SOURCE MATERIAL Block Start

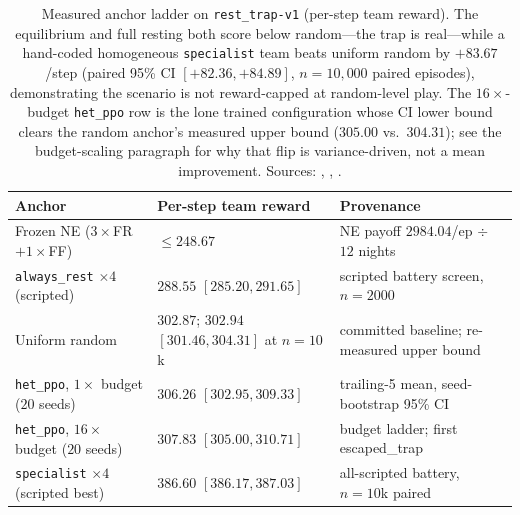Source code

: \documentclass{anvil-paper}
\begin{document}
\begin{table}[h]
  \centering
  \small
  \setlength{\tabcolsep}{4pt}
  \begin{tabular}{@{}l l >{\raggedright\arraybackslash}p{1.55in}@{}}
    \toprule
    Anchor & Per-step team reward & Provenance \\
    \midrule
    Frozen NE ($3{\times}$FR$+1{\times}$FF) & $\leq 248.67$
      & NE payoff $2984.04$/ep $\div$ $12$ nights \\
    \texttt{always\_rest} $\times 4$ (scripted) & $288.55$ $[285.20, 291.65]$
      & scripted battery screen, $n{=}2000$ \\
    Uniform random & $302.87$; $302.94$ $[301.46, 304.31]$ at $n{=}10$k
      & committed baseline; re-measured upper bound \\
    \texttt{het\_ppo}, $1{\times}$ budget ($20$ seeds) & $306.26$ $[302.95, 309.33]$
      & trailing-5 mean, seed-bootstrap 95\% CI \\
    \texttt{het\_ppo}, $16{\times}$ budget ($20$ seeds) & $307.83$ $[305.00, 310.71]$
      & budget ladder; first \textsf{escaped\_trap} \\
    \texttt{specialist} $\times 4$ (scripted best) & $\mathbf{386.60}$ $[386.17, 387.03]$
      & all-scripted battery, $n{=}10$k paired \\
    \bottomrule
  \end{tabular}
  \caption{Measured anchor ladder on \texttt{rest\_trap-v1} (per-step
  team reward). The equilibrium and full resting both score below
  random---the trap is real---while a hand-coded homogeneous
  \texttt{specialist} team beats uniform random by $+83.67$/step
  (paired 95\% CI $[+82.36, +84.89]$, $n{=}10{,}000$ paired episodes),
  demonstrating the scenario is not reward-capped at random-level play.
  The $16{\times}$-budget \texttt{het\_ppo} row is the lone trained
  configuration whose CI lower bound clears the random anchor's
  measured upper bound ($305.00$ vs.\ $304.31$); see the budget-scaling
  paragraph for why that flip is variance-driven, not a mean
  improvement. Sources:
  \pathTrapBattery,
  \pathTierOneVerdict,
  \pathTrapEscape.}
  \label{tab:trap-anchors}
\end{table}
\end{document}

SOURCE MATERIAL Block End

◆ ACTION ITEM
Using the material above, state how many lines carry the word "team", giving the number alone.

◆ ANSWER FOR THE TASK
3